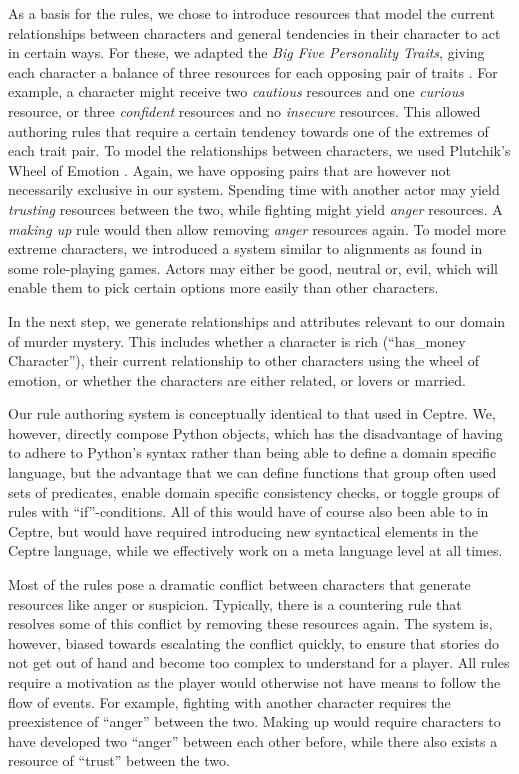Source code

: As a basis for the rules, we chose to introduce resources that model the current relationships between characters and general tendencies in their character to act in certain ways. For these, we adapted the \emph{Big Five Personality Traits}, giving each character a balance of three resources for each opposing pair of traits \cite{rothmann_coetzer_2003}. For example, a character might receive two \emph{cautious} resources and one \emph{curious} resource, or three \emph{confident} resources and no \emph{insecure} resources. This allowed authoring rules that require a certain tendency towards one of the extremes of each trait pair. To model the relationships between characters, we used Plutchik's Wheel of Emotion \cite{plutchik_2001}. Again, we have opposing pairs that are however not necessarily exclusive in our system. Spending time with another actor may yield \emph{trusting} resources between the two, while fighting might yield \emph{anger} resources. A \emph{making up} rule would then allow removing \emph{anger} resources again. To model more extreme characters, we introduced a system similar to alignments as found in some role-playing games. Actors may either be good, neutral or, evil, which will enable them to pick certain options more easily than other characters.

In the next step, we generate relationships and attributes relevant to our domain of murder mystery. This includes whether a character is rich (\enquote{has\_money Character}), their current relationship to other characters using the wheel of emotion, or whether the characters are either related, or lovers or married.

Our rule authoring system is conceptually identical to that used in Ceptre. We, however, directly compose Python objects, which has the disadvantage of having to adhere to Python's syntax rather than being able to define a domain specific language, but the advantage that we can define functions that group often used sets of predicates, enable domain specific consistency checks, or toggle groups of rules with \enquote{if}-conditions. All of this would have of course also been able to in Ceptre, but would have required introducing new syntactical elements in the Ceptre language, while we effectively work on a meta language level at all times.

Most of the rules pose a dramatic conflict between characters that generate resources like anger or suspicion.
Typically, there is a countering rule that resolves some of this conflict by removing these resources again.
The system is, however, biased towards escalating the conflict quickly, to ensure that stories do not get out of hand and become too complex to understand for a player. All rules require a motivation as the player would otherwise not have means to follow the flow of events. For example, fighting with another character requires the preexistence of \enquote{anger} between the two. Making up would require characters to have developed two \enquote{anger} between each other before, while there also exists a resource of \enquote{trust} between the two. 

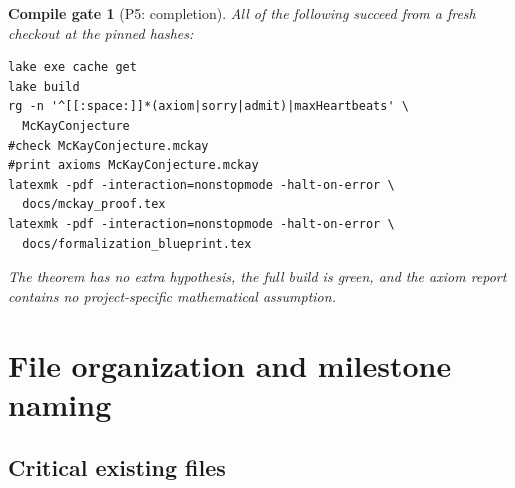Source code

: \documentclass[11pt]{article}
\newtheorem{gate}{Compile gate}
\begin{document}
\begin{gate}[P5: completion]
All of the following succeed from a fresh checkout at the pinned hashes:
\begin{lstlisting}
lake exe cache get
lake build
rg -n '^[[:space:]]*(axiom|sorry|admit)|maxHeartbeats' \
  McKayConjecture
#check McKayConjecture.mckay
#print axioms McKayConjecture.mckay
latexmk -pdf -interaction=nonstopmode -halt-on-error \
  docs/mckay_proof.tex
latexmk -pdf -interaction=nonstopmode -halt-on-error \
  docs/formalization_blueprint.tex
\end{lstlisting}
The theorem has no extra hypothesis, the full build is green, and the
axiom report contains no project-specific mathematical assumption.
\end{gate}

\section{File organization and milestone naming}

\subsection{Critical existing files}
\end{document}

_Your task_
Exactly as written, please give again the lines from the beginning of the listing through the line containing "In the next", inclusive, without any pictures.

_Answer area_
Source code

: As a basis for the rules, we chose to introduce resources that model the current relationships between characters and general tendencies in their character to act in certain ways. For these, we adapted the \emph{Big Five Personality Traits}, giving each character a balance of three resources for each opposing pair of traits \cite{rothmann_coetzer_2003}. For example, a character might receive two \emph{cautious} resources and one \emph{curious} resource, or three \emph{confident} resources and no \emph{insecure} resources. This allowed authoring rules that require a certain tendency towards one of the extremes of each trait pair. To model the relationships between characters, we used Plutchik's Wheel of Emotion \cite{plutchik_2001}. Again, we have opposing pairs that are however not necessarily exclusive in our system. Spending time with another actor may yield \emph{trusting} resources between the two, while fighting might yield \emph{anger} resources. A \emph{making up} rule would then allow removing \emph{anger} resources again. To model more extreme characters, we introduced a system similar to alignments as found in some role-playing games. Actors may either be good, neutral or, evil, which will enable them to pick certain options more easily than other characters.

In the next step, we generate relationships and attributes relevant to our domain of murder mystery. This includes whether a character is rich (\enquote{has\_money Character}), their current relationship to other characters using the wheel of emotion, or whether the characters are either related, or lovers or married.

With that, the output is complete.